ALS awareness personal for dedicated Kelley

ALS awareness personal for dedicated Kelley

ST. PETERSBURG -- The frigid water splashed over Shawn Kelley's head and ran down his T-shirt, with teammate Brett Gardner providing a generous, slow pour from a dugout cooler. It wasn't the world's most pleasant sensation, but if it helps ALS research, the Yankees reliever doesn't mind braving a little ice.

Kelley joined the ongoing social media craze by participating in the Ice Bucket Challenge this week, and raising awareness for ALS has a personal connection for the hurler. His grandfather, Gene Werner, passed away from complications of ALS in 1996 at age 63, when Kelley was 12.
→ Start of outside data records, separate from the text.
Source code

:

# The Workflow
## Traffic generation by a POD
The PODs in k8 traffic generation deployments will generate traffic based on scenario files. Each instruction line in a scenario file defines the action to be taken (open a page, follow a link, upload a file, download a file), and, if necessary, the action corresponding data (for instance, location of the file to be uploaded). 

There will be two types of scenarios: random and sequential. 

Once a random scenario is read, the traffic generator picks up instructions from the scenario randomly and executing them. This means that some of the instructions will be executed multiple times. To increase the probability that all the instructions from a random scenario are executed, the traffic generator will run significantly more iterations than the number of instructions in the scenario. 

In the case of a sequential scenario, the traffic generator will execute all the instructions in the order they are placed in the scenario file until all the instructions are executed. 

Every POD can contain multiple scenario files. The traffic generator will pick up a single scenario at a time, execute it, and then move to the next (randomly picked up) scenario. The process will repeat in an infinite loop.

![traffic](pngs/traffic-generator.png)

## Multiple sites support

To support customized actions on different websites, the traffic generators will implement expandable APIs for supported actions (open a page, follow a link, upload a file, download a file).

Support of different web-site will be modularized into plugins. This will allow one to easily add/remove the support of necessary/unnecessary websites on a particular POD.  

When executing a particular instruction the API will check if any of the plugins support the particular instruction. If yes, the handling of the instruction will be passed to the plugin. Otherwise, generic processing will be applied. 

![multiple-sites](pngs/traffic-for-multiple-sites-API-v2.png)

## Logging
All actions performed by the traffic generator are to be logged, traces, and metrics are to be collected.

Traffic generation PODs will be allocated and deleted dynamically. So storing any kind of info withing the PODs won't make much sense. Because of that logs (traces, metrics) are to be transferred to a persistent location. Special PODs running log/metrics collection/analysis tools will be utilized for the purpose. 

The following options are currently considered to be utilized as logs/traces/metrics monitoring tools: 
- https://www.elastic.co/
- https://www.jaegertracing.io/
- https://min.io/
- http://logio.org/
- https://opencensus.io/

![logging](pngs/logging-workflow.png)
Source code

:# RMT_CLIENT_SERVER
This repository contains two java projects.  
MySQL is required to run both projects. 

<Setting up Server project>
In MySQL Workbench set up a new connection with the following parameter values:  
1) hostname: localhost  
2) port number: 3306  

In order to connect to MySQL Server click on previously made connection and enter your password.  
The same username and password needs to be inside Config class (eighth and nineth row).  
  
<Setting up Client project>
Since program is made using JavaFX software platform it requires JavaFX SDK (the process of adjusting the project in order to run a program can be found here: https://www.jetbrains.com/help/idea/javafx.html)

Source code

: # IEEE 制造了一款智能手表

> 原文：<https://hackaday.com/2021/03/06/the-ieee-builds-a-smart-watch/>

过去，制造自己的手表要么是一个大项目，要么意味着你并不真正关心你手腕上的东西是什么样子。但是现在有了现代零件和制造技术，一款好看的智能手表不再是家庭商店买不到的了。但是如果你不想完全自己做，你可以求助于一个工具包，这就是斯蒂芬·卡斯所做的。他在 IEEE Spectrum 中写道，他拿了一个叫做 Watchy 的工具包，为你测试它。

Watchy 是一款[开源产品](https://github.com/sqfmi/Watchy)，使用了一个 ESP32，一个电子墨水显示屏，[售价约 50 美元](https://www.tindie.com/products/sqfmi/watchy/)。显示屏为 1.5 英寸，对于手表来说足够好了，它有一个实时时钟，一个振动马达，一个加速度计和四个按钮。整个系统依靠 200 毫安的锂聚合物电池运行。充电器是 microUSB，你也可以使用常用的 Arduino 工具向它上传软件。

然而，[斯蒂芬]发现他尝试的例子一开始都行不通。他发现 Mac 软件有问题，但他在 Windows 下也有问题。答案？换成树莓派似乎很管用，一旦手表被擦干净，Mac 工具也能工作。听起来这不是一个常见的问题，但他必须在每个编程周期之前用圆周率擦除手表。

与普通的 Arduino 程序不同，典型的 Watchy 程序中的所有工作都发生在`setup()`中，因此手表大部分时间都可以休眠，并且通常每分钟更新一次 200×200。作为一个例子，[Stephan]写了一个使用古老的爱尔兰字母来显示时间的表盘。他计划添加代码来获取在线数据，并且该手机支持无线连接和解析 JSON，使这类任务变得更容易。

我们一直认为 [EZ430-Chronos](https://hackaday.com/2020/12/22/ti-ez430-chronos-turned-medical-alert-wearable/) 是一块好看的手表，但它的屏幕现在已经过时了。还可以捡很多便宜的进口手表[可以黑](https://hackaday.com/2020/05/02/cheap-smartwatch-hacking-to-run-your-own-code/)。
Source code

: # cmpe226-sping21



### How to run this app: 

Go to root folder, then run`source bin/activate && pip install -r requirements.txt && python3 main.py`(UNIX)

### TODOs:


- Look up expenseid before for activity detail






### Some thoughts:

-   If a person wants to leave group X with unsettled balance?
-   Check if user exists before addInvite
"I remember the conversations when they first knew something was wrong," Kelley said. "He started to have trouble using his hands; he was big into collecting old automobiles and working on them. He was an extremely active person that never sat still, and that's how he started noticing his motor skills weren't as sharp as they were."

Kelley said that his grandfather deteriorated quickly after the ALS diagnosis; after just eight months, the family had to make the difficult decision to end life support.
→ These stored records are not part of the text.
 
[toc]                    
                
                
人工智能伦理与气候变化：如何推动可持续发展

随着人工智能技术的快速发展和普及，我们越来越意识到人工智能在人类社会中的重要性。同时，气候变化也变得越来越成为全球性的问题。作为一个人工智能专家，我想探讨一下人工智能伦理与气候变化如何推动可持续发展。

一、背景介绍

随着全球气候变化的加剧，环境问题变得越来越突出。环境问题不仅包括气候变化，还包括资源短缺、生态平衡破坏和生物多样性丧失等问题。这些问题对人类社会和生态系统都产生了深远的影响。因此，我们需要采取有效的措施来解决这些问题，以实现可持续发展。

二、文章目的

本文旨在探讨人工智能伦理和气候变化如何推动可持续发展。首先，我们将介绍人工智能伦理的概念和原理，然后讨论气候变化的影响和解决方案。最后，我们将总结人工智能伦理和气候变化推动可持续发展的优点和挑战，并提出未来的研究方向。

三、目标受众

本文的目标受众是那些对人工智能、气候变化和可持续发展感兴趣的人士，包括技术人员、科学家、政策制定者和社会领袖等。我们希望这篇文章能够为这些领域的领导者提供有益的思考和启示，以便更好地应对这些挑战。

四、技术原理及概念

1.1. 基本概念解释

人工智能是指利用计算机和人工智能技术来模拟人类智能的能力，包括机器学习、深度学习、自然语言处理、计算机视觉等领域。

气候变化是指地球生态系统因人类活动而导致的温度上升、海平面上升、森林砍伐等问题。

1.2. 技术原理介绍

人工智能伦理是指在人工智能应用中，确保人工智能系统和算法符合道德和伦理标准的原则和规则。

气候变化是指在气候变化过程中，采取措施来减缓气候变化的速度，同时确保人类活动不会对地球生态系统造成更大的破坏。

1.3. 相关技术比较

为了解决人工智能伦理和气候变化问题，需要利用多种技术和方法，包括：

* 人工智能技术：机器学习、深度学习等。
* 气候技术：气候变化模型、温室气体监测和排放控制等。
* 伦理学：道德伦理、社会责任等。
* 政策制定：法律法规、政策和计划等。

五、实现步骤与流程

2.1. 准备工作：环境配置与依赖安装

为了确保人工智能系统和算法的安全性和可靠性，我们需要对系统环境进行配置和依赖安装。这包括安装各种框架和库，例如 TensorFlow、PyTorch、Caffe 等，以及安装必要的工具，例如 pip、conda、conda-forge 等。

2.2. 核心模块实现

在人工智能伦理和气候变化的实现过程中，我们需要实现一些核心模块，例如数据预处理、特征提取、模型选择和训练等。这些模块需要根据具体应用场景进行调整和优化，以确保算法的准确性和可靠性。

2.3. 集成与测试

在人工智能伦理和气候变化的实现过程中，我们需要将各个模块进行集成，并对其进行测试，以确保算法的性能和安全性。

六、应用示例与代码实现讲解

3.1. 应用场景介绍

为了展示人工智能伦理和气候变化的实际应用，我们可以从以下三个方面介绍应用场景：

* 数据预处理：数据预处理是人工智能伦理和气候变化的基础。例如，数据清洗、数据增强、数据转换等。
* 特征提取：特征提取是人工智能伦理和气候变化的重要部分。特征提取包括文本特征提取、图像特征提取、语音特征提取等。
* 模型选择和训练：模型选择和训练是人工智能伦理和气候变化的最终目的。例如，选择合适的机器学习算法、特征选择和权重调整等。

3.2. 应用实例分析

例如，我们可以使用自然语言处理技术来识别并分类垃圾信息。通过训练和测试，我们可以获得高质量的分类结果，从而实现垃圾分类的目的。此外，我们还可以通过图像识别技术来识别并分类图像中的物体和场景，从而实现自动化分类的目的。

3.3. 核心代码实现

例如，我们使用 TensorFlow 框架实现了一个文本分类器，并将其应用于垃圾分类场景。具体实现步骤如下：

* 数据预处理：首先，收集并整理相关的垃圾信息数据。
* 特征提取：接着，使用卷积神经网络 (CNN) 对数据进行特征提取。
"My dad sat me down and explained to me that he was sick and that everything was moving along at a fast pace, and that our days might be numbered with him," Kelley said. "We'd go to the hospital as often as we could and visit with him, and he could still move around and communicate a little bit. Then it kind of got to where he had to point to letters, and then it got to where he could barely blink his eyes. It was a tough time."
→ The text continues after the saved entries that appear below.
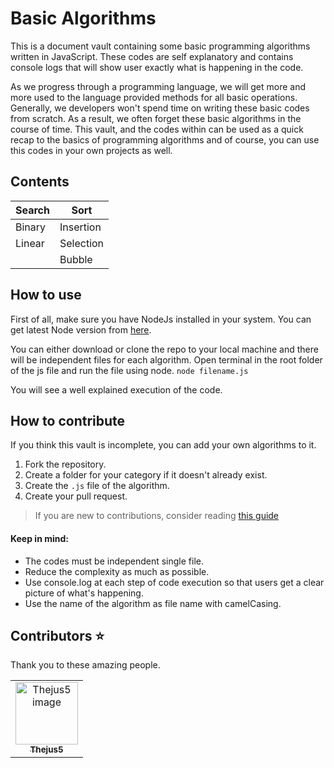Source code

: # Basic Algorithms
This is a document vault containing some basic programming algorithms written in JavaScript. These codes are self explanatory and contains console logs that will show user exactly what is happening in the code. 

As we progress through a programming language, we will get more and more used to the language provided methods for all basic operations. Generally, we developers won't spend time on writing these basic codes from scratch. As a result, we often forget these basic algorithms in the course of time. 
This vault, and the codes within can be used as a quick recap to the basics of programming algorithms and of course, you can use this codes in your own projects as well.

## Contents

| Search | Sort |
| ------ | ---- |
| Binary | Insertion |
| Linear | Selection |
         | Bubble    |

## How to use
First of all, make sure you have NodeJs installed in your system. You can get latest Node version from [here](https://nodejs.org/en/download/).

You can either download or clone the repo to your local machine and there will be independent files for each algorithm. Open terminal in the root folder of the js file and run the file using node. `node filename.js`

You will see a well explained execution of the code.

## How to contribute
If you think this vault is incomplete, you can add your own algorithms to it. 

1. Fork the repository.
2. Create a folder for your category if it doesn't already exist.
3. Create the `.js` file of the algorithm.
4. Create your pull request.

> If you are new to contributions, consider reading [this guide](https://www.dataschool.io/how-to-contribute-on-github/)

#### Keep in mind:
* The codes must be independent single file.
* Reduce the complexity as much as possible.
* Use console.log at each step of code execution so that users get a clear picture of what's happening.
* Use the name of the algorithm as file name with camelCasing.

## Contributors :star:
Thank you to these amazing people.


<table>
  <tr>
    <td align="center"><a href="https://github.com/Thejus5"><img src="https://avatars.githubusercontent.com/u/71311417?s=400&u=76d12ce940d1de4bc2c87804bf01b26809e713b7&v=4" width="100px;" alt="Thejus5 image"/><br /><sub><b>Thejus5</b></sub></a></td>
  
  </tr>
</table>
Kelley said that he was inspired to participate in the Ice Bucket Challenge when a friend passed along a YouTube video from a female fan who challenged the entire Yankees organization to take part.

A video was taken in the visiting dugout at Camden Yards, and as part of it, Kelley has now passed along the challenge to CC Sabathia, Masahiro Tanaka and Mariners ace Felix Hernandez.

"Any chance that I get -- if it gets one tweet or a million tweets, or raises one dollar, I'll stop what I'm doing and do it," Kelley said. "Hey, if it raises awareness, I'll do it. I'm not [Derek] Jeter or Tanaka, but I'm part of the Yankees, so it might raise something."